Wireless Pacemaker Gets FDA's OK

Medically Reviewed

We have wireless phones, wireless speakers, wireless keyboards—so why not wireless pacemakers? While it doesn’t operate via Wi-Fi like other wireless devices, the first pacemaker without wire leads was approved by the U.S. Food and Drug Administration in April 2016.

A traditional pacemaker, used to control heart rhythm disorders like atrial fibrillation and brady-cardia-tachycardia syndrome, is composed of a pulse generator attached to one to three wires (leads).

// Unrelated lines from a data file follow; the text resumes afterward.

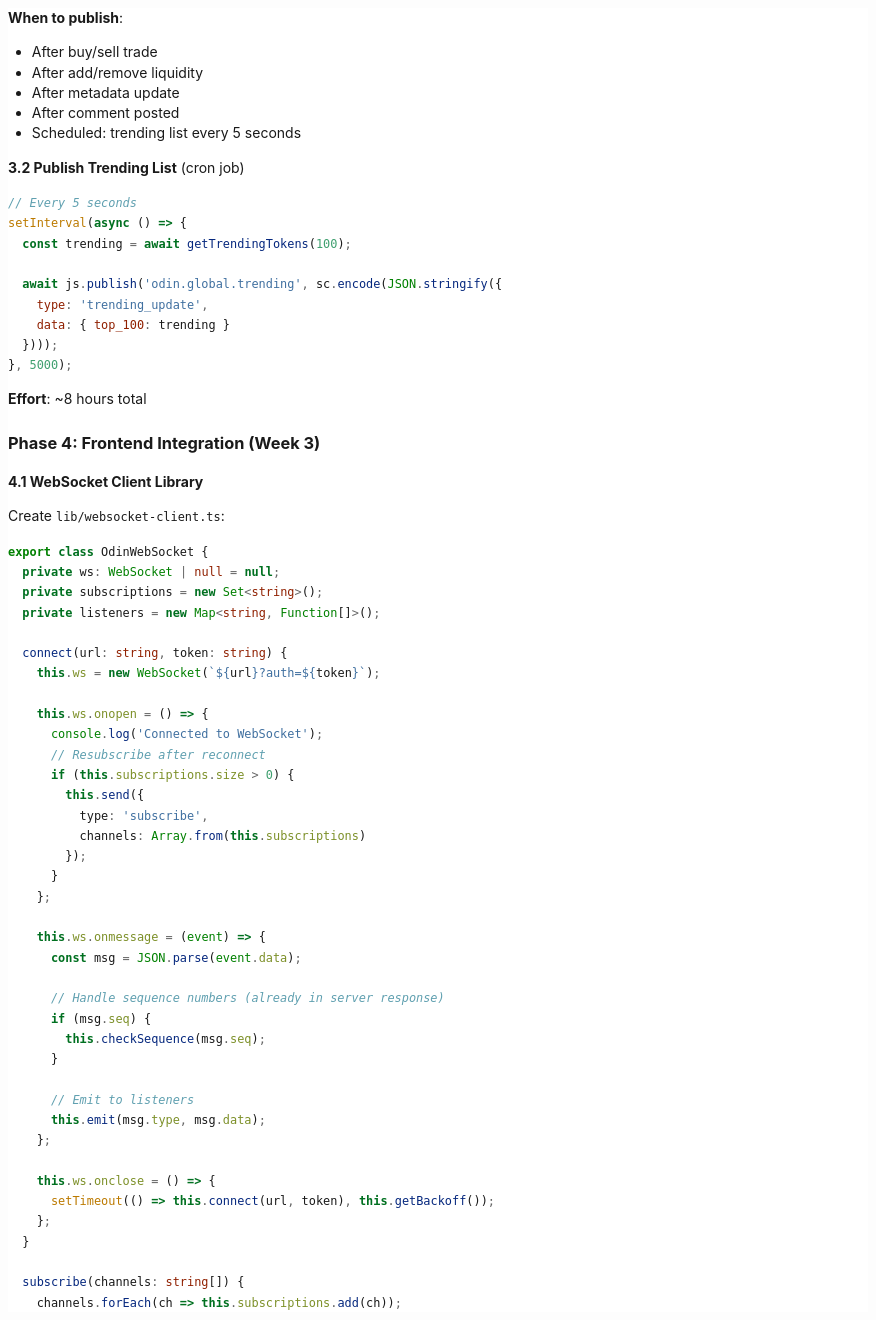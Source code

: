**When to publish**:
- After buy/sell trade
- After add/remove liquidity
- After metadata update
- After comment posted
- Scheduled: trending list every 5 seconds

**3.2 Publish Trending List** (cron job)
```javascript
// Every 5 seconds
setInterval(async () => {
  const trending = await getTrendingTokens(100);

  await js.publish('odin.global.trending', sc.encode(JSON.stringify({
    type: 'trending_update',
    data: { top_100: trending }
  })));
}, 5000);
```

**Effort**: ~8 hours total

### Phase 4: Frontend Integration (Week 3)

**4.1 WebSocket Client Library**

Create `lib/websocket-client.ts`:
```typescript
export class OdinWebSocket {
  private ws: WebSocket | null = null;
  private subscriptions = new Set<string>();
  private listeners = new Map<string, Function[]>();

  connect(url: string, token: string) {
    this.ws = new WebSocket(`${url}?auth=${token}`);

    this.ws.onopen = () => {
      console.log('Connected to WebSocket');
      // Resubscribe after reconnect
      if (this.subscriptions.size > 0) {
        this.send({
          type: 'subscribe',
          channels: Array.from(this.subscriptions)
        });
      }
    };

    this.ws.onmessage = (event) => {
      const msg = JSON.parse(event.data);

      // Handle sequence numbers (already in server response)
      if (msg.seq) {
        this.checkSequence(msg.seq);
      }

      // Emit to listeners
      this.emit(msg.type, msg.data);
    };

    this.ws.onclose = () => {
      setTimeout(() => this.connect(url, token), this.getBackoff());
    };
  }

  subscribe(channels: string[]) {
    channels.forEach(ch => this.subscriptions.add(ch));
```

It’s surgically implanted, usually below the collarbone, where it monitors heart rhythm and supplies electrical triggers if the heart is beating too slowly.

The leads are inserted into the heart through a large vein that runs under the collarbone. However, the leads can sometimes malfunction or cause problems that might require surgery if surrounding tissue becomes infected.

The newly approved Micra pacemaker, by Medtronic, does away with the need for leads and invasive surgery. Instead, the approximately 1-inch pacemaker, shaped like an oversized vitamin, is inserted via a small incision through a vein near the groin and threaded to the heart, where it’s implanted in the right ventricle chamber.

In a clinical trial, 98 percent of patients who received the new device had their heart rates adequately controlled six months later. About 7 percent of the patients experienced prolonged hospitalizations, blood clots in the legs and lungs, heart injury, device dislocation, and heart attacks. Some patients’ blood vessels may be too small to accommodate the device. No word yet on the device’s availability or cost.